**EXERCISE**
Each line of the data below that holds the word "contradictions" is to be reported in full.

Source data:
========================

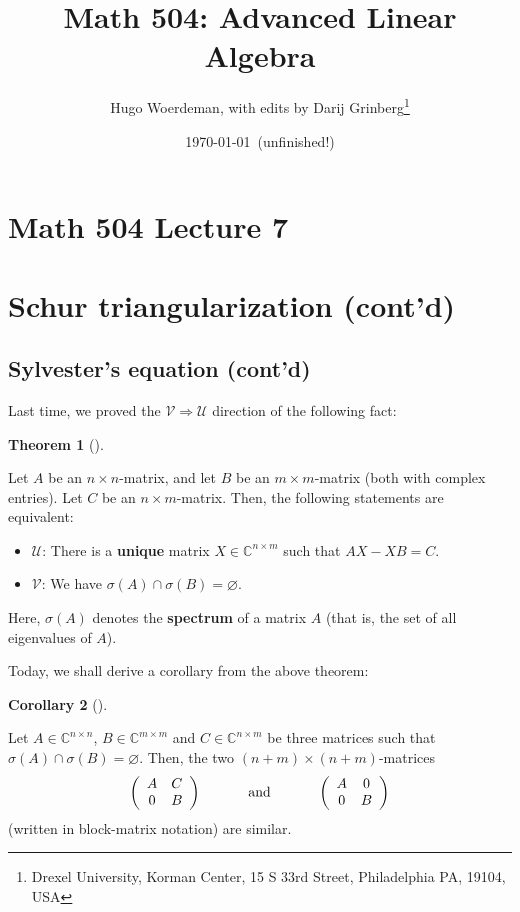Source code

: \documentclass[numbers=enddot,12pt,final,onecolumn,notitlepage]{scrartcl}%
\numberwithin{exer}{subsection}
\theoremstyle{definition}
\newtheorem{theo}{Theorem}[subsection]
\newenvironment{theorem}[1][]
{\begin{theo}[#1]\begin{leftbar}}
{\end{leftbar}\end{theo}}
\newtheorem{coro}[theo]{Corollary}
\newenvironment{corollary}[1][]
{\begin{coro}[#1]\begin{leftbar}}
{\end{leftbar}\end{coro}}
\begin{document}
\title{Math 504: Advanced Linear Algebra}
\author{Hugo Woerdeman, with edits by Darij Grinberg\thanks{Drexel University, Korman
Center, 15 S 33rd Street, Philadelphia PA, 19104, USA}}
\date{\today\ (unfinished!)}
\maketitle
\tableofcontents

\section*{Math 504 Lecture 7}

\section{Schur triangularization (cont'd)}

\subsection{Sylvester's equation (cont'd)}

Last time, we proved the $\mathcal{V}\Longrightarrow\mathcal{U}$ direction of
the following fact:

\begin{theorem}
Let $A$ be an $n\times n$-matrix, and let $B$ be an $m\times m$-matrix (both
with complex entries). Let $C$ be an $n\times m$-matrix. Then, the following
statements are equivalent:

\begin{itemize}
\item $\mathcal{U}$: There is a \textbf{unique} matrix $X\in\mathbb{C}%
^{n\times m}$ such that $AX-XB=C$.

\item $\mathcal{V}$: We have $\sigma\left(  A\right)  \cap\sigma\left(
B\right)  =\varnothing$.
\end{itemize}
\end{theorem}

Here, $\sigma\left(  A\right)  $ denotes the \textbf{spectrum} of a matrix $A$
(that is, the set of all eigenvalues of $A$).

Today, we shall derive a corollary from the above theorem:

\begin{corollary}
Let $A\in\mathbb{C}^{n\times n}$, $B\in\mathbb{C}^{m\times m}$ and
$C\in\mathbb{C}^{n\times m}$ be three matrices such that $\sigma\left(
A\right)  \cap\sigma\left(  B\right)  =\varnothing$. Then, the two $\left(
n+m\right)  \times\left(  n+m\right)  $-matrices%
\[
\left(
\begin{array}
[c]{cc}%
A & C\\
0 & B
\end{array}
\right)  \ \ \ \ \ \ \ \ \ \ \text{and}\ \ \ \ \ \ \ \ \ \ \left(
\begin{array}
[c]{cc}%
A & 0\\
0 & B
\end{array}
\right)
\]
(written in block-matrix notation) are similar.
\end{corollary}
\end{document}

========================

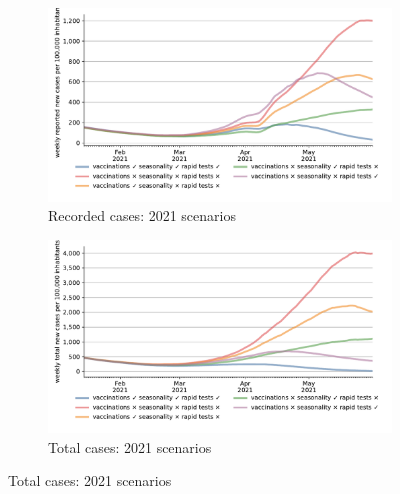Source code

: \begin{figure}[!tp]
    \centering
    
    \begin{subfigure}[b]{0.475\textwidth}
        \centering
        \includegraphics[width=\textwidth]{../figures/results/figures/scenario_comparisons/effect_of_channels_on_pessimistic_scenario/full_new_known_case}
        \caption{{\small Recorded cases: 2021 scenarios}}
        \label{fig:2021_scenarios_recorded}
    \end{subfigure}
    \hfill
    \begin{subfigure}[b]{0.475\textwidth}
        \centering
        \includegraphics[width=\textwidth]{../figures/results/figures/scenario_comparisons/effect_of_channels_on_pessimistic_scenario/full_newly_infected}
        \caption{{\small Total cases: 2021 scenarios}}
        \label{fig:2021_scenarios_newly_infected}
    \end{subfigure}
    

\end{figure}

========================

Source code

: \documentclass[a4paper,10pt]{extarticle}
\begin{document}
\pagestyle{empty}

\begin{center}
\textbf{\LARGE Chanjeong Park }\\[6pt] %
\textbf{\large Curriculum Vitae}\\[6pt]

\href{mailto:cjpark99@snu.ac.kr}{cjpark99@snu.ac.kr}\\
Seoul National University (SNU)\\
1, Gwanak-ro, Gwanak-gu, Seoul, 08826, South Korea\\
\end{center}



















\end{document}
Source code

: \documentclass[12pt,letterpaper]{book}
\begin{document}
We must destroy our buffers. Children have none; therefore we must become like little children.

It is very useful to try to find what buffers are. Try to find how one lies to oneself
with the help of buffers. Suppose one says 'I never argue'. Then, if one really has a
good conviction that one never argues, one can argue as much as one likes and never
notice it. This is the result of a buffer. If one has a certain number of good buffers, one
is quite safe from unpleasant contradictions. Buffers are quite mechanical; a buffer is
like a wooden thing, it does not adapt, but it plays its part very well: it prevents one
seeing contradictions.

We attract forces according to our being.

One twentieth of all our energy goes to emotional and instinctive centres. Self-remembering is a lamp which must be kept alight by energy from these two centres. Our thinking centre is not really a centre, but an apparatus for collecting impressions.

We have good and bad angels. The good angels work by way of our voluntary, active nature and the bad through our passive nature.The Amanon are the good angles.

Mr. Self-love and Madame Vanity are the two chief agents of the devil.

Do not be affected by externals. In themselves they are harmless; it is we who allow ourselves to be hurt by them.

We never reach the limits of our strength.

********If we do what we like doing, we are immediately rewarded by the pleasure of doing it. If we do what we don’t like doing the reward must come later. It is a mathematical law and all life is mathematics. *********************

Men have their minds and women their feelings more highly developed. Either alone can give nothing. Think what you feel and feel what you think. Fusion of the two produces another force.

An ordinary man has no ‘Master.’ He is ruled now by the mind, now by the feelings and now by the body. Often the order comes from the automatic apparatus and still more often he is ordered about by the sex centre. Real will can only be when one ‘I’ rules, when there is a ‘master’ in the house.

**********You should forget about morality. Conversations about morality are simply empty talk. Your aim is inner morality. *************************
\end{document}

========================

**ANSWER BELOW**
is quite safe from unpleasant contradictions. Buffers are quite mechanical; a buffer is
seeing contradictions.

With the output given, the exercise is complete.